### Aim of the exercise
Scan the entries below for the word "editor". Copy each line that has it.

Data excerpts:
- - -

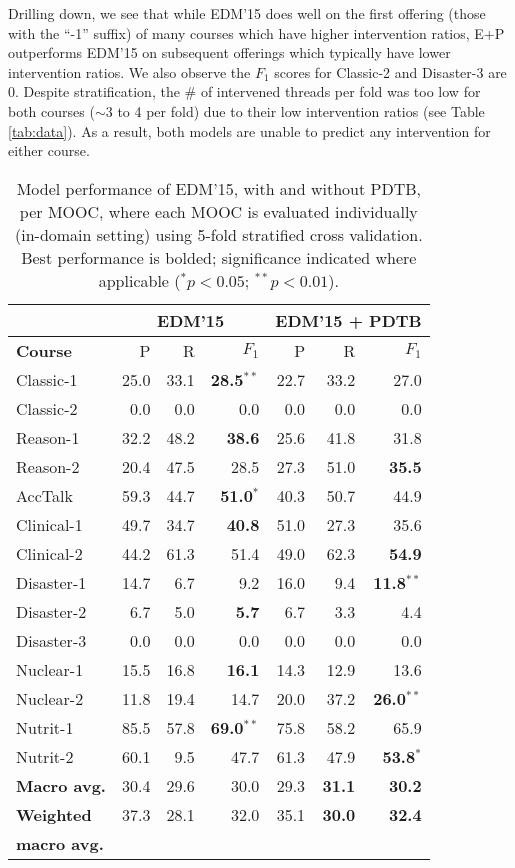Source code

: \documentclass[letterpaper]{article}
\begin{document}
Drilling down, we see that while EDM'15 does well on the first 
offering (those with the ``-1'' suffix) of many courses
which have higher intervention ratios, E+P outperforms EDM'15 on subsequent 
offerings which typically have lower intervention ratios.
We also observe the $F_1$ scores for {\sc Classic-2} and {\sc Disaster-3} are 0.
Despite stratification, the \# of intervened threads per fold was 
too low for both courses ($\sim$3 to 4 per fold) due to their low intervention 
ratios (see Table \ref{tab:data}). As a result, both models are unable to 
predict any intervention for either course.
\begin{table}
\centering
\def\arraystretch{1.15}%
\small
\begin{tabular}{|l|r|r|r||r|r|r|}
\hline 
&
\multicolumn{3}{c||}{EDM'15} & 
\multicolumn{3}{c|}{EDM'15 + PDTB}
\\
\hline
\bf Course&  P&  R& $F_1$& P&  R& $F_1$\\
\hline
{\sc Classic-1}& 25.0& 33.1& \textbf{28.5$^{**}$}& 22.7& 33.2& 27.0\\
\hline
{\sc Classic-2}& 0.0& 0.0& 0.0& 0.0& 0.0& 0.0\\
\hline
{\sc Reason-1}& 32.2& 48.2& \textbf{38.6}& 25.6& 41.8& 31.8\\
\hline
{\sc Reason-2}& 20.4& 47.5& 28.5& 27.3& 51.0& \textbf{35.5}\\
\hline
\hline
{\sc AccTalk}& 59.3& 44.7& \textbf{51.0}$^*$& 40.3& 50.7& 44.9\\
\hline
{\sc Clinical-1}& 49.7& 34.7& \textbf{40.8}& 51.0& 27.3& 35.6\\
\hline
{\sc Clinical-2}& 44.2& 61.3& 51.4& 49.0& 62.3& \textbf{54.9}\\
\hline
{\sc Disaster-1}& 14.7& 6.7& 9.2& 16.0& 9.4& \textbf{11.8$^{**}$}\\
\hline
{\sc Disaster-2}& 6.7& 5.0& \textbf{5.7}& 6.7& 3.3& 4.4\\
\hline
{\sc Disaster-3}& 0.0& 0.0& 0.0& 0.0& 0.0& 0.0\\
\hline
{\sc Nuclear-1}& 15.5& 16.8& \textbf{16.1}& 14.3& 12.9& 13.6\\
\hline
{\sc Nuclear-2}& 11.8& 19.4& 14.7& 20.0& 37.2& \textbf{26.0$^{**}$}\\
\hline
{\sc Nutrit-1}& 85.5& 57.8& \textbf{69.0$^{**}$}& 75.8& 58.2& 65.9\\
\hline
{\sc Nutrit-2}& 60.1& 9.5& 47.7& 61.3& 47.9& \textbf{53.8$^*$}\\
\hline
\hline
\textbf{Macro avg.}& 30.4& 29.6& 30.0& 29.3& \textbf{31.1}& \textbf{30.2}\\
\hline
\textbf{Weighted} & 37.3& 28.1& 32.0& 35.1& \textbf{30.0}& \textbf{32.4}\\
\textbf{macro avg.}& & & & & &\\
\hline
\end{tabular}
\caption{Model performance of EDM'15, with and without PDTB,
per MOOC, where each MOOC is evaluated individually 
(in-domain setting) using 5-fold stratified cross validation. 
Best performance is bolded; significance indicated where applicable 
($^* p < 0.05$; $^{**}p < 0.01$).}
\label{tab:resultIn}
\end{table}
\end{document}
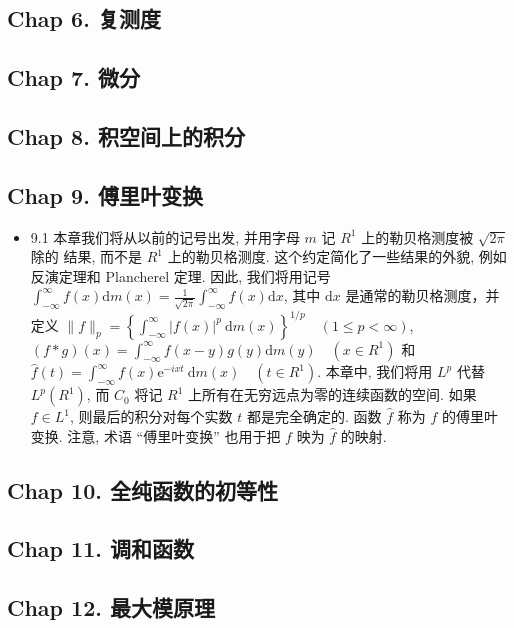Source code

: \subsection{Chap 6. 复测度}

\subsection{Chap 7. 微分}

\subsection{Chap 8. 积空间上的积分}

\subsection{Chap 9. 傅里叶变换}

\begin{itemize}
\item 9.1 本章我们将从以前的记号出发, 并用字母 $m$ 记 $R^{1}$ 上的勒贝格测度被 $\sqrt{2 \pi}$ 除的 结果, 而不是 $R^{1}$ 上的勒贝格测度. 这个约定简化了一些结果的外貌, 例如反演定理和 Plancherel 定理. 因此, 我们将用记号 $\int_{-\infty}^{\infty} f(x) \mathrm{d} m(x)=\frac{1}{\sqrt{2 \pi}} \int_{-\infty}^{\infty} f(x) \mathrm{d} x$, 其中 $\mathrm{d} x$ 是通常的勒贝格测度，并定义 $\|f\|_{p}=\left\{\int_{-\infty}^{\infty}|f(x)|^{p} \mathrm{~d} m(x)\right\}^{1 / p} \quad(1 \leqslant p<\infty)$, $(f * g)(x)=\int_{-\infty}^{\infty} f(x-y) g(y) \mathrm{d} m(y) \quad\left(x \in R^{1}\right)$ 和 $\hat{f}(t)=\int_{-\infty}^{\infty} f(x) \mathrm{e}^{-i xt} \mathrm{~d} m(x) \quad\left(t \in R^{1}\right)$. 本章中, 我们将用 $L^{p}$ 代替 $L^{p}\left(R^{1}\right)$, 而 $C_{0}$ 将记 $R^{1}$ 上所有在无穷远点为零的连续函数的空间. 如果 $f \in L^{1}$, 则最后的积分对每个实数 $t$ 都是完全确定的. 函数 $\hat{f}$ 称为 $f$ 的傅里叶变换. 注意, 术语 “傅里叶变换” 也用于把 $f$ 映为 $\hat{f}$ 的映射.
\end{itemize}


\subsection{Chap 10. 全纯函数的初等性}

\subsection{Chap 11. 调和函数}

\subsection{Chap 12. 最大模原理}

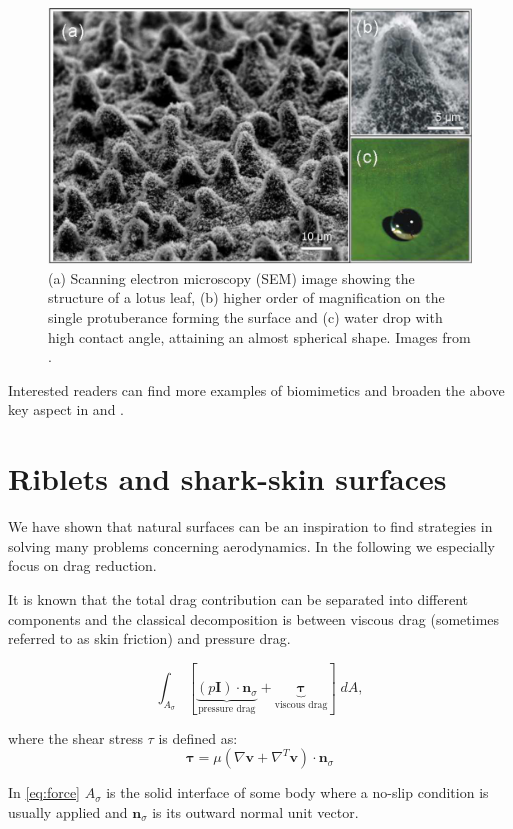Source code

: \begin{figure}[h]
	\centering
	\includegraphics[width=0.6\linewidth]{chapter_1/lotus}
	\caption{(a) Scanning electron microscopy (SEM) image showing the structure of a lotus leaf, (b) higher order of magnification on the single protuberance forming the surface and (c) water drop with high contact angle, attaining an almost spherical shape. Images from \citet{stratakis2009laser}.}
	\label{fig:lotus}
\end{figure}

Interested readers can find more examples of biomimetics and broaden the above key aspect in \citet{bhushan2016biomimetics} and \citet{tropea2012nature}.

\section{Riblets and shark-skin surfaces}
We have shown that natural surfaces can be an inspiration to find strategies in solving many problems concerning aerodynamics. In the following we especially focus on drag reduction.

It is known that the total drag contribution can be separated into different components and the classical decomposition is between viscous drag (sometimes referred to as skin friction) and pressure drag.

\begin{equation}
 \int_{A_{\sigma}}  [ \underbrace{\left({p} \mathbf{I} \right) \cdot  \mathbf{n}_{\sigma} }_\text{pressure drag}  +  \underbrace{\boldsymbol{\tau}}_\text{viscous drag} ] \; dA,
 \label{eq:force}
\end{equation}

\noindent where the shear stress $\tau$ is defined as:
$$
\boldsymbol{\tau} = \mu \left( \nabla \mathbf{v} +  \nabla^T \mathbf{v} \right) \cdot  \mathbf{n}_{\sigma}
$$

\noindent In \eqref{eq:force} $A_{\sigma}$ is the solid interface of some body where a no-slip condition is usually applied and $ \mathbf{n}_{\sigma}$ is its outward normal unit vector.

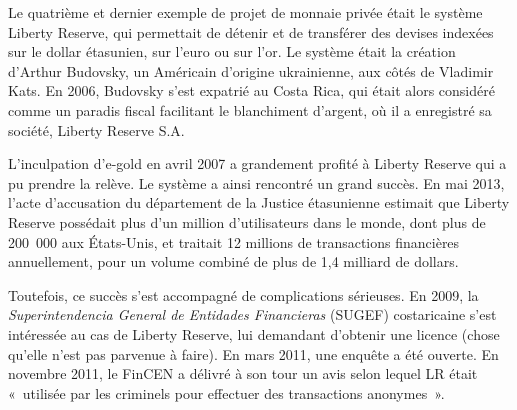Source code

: 
Le quatrième et dernier exemple de projet de monnaie privée était le système Liberty Reserve, qui permettait de détenir et de transférer des devises indexées sur le dollar étasunien, sur l'euro ou sur l'or. Le système était la création d'Arthur Budovsky, un Américain d'origine ukrainienne, aux côtés de Vladimir Kats. En 2006, Budovsky s'est expatrié au Costa Rica, qui était alors considéré comme un paradis fiscal facilitant le blanchiment d'argent, où il a enregistré sa société, Liberty Reserve S.A.  %

L'inculpation d'e-gold en avril 2007 a grandement profité à Liberty Reserve qui a pu prendre la relève. Le système a ainsi rencontré un grand succès. En mai 2013, l'acte d'accusation du département de la Justice étasunienne estimait que Liberty Reserve possédait plus d'un million d'utilisateurs dans le monde, dont plus de 200~000 aux États-Unis, et traitait 12 millions de transactions financières annuellement, pour un volume combiné de plus de 1,4 milliard de dollars.

Toutefois, ce succès s'est accompagné de complications sérieuses. En 2009, la \emph{Superintendencia General de Entidades Financieras} (SUGEF) costaricaine s'est intéressée au cas de Liberty Reserve, lui demandant d'obtenir une licence (chose qu'elle n'est pas parvenue à faire). En mars 2011, une enquête a été ouverte. En novembre 2011, le FinCEN a délivré à son tour un avis selon lequel LR était «~utilisée par les criminels pour effectuer des transactions anonymes~».


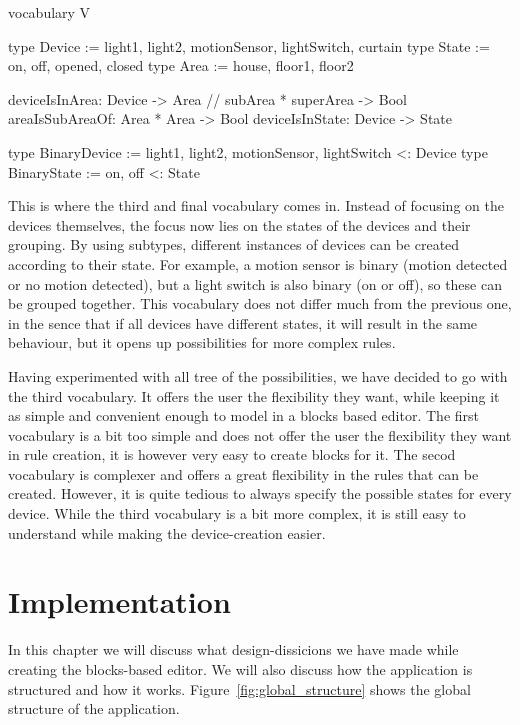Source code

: \documentclass[11pt,a4paper]{report}
\begin{document}
\begin{idplisting}
vocabulary V {
    type Device := {light1, light2, motionSensor, lightSwitch, curtain}
    type State := {on, off, opened, closed}
    type Area := {house, floor1, floor2}

    deviceIsInArea: Device -> Area
    // subArea * superArea -> Bool
    areaIsSubAreaOf: Area * Area -> Bool
    deviceIsInState: Device -> State

    type BinaryDevice := {light1, light2, motionSensor, lightSwitch} <: Device
    type BinaryState := {on, off} <: State
}
\end{idplisting}

This is where the third and final vocabulary comes in. Instead of focusing on the devices themselves, the focus now lies on the states of the devices and their grouping. By using subtypes, different instances of devices can be created according to their state. For example, a motion sensor is binary (motion detected or no motion detected), but a light switch is also binary (on or off), so these can be grouped together. This vocabulary does not differ much from the previous one, in the sence that if all devices have different states, it will result in the same behaviour, but it opens up possibilities for more complex rules. 

Having experimented with all tree of the possibilities, we have decided to go with the third vocabulary. It offers the user the flexibility they want, while keeping it as simple and convenient enough to model in a blocks based editor. The first vocabulary is a bit too simple and does not offer the user the flexibility they want in rule creation, it is however very easy to create blocks for it. The secod vocabulary is complexer and offers a great flexibility in the rules that can be created. However, it is quite tedious to always specify the possible states for every device. While the third vocabulary is a bit more complex, it is still easy to understand while making the device-creation easier.

\chapter{Implementation}
In this chapter we will discuss what design-dissicions we have made while creating the blocks-based editor. We will also discuss how the application is structured and how it works. Figure~\ref{fig:global_structure} shows the global structure of the application.
\end{document}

- - -

### Task solution
Having experimented with all tree of the possibilities, we have decided to go with the third vocabulary. It offers the user the flexibility they want, while keeping it as simple and convenient enough to model in a blocks based editor. The first vocabulary is a bit too simple and does not offer the user the flexibility they want in rule creation, it is however very easy to create blocks for it. The secod vocabulary is complexer and offers a great flexibility in the rules that can be created. However, it is quite tedious to always specify the possible states for every device. While the third vocabulary is a bit more complex, it is still easy to understand while making the device-creation easier.
In this chapter we will discuss what design-dissicions we have made while creating the blocks-based editor. We will also discuss how the application is structured and how it works. Figure~\ref{fig:global_structure} shows the global structure of the application.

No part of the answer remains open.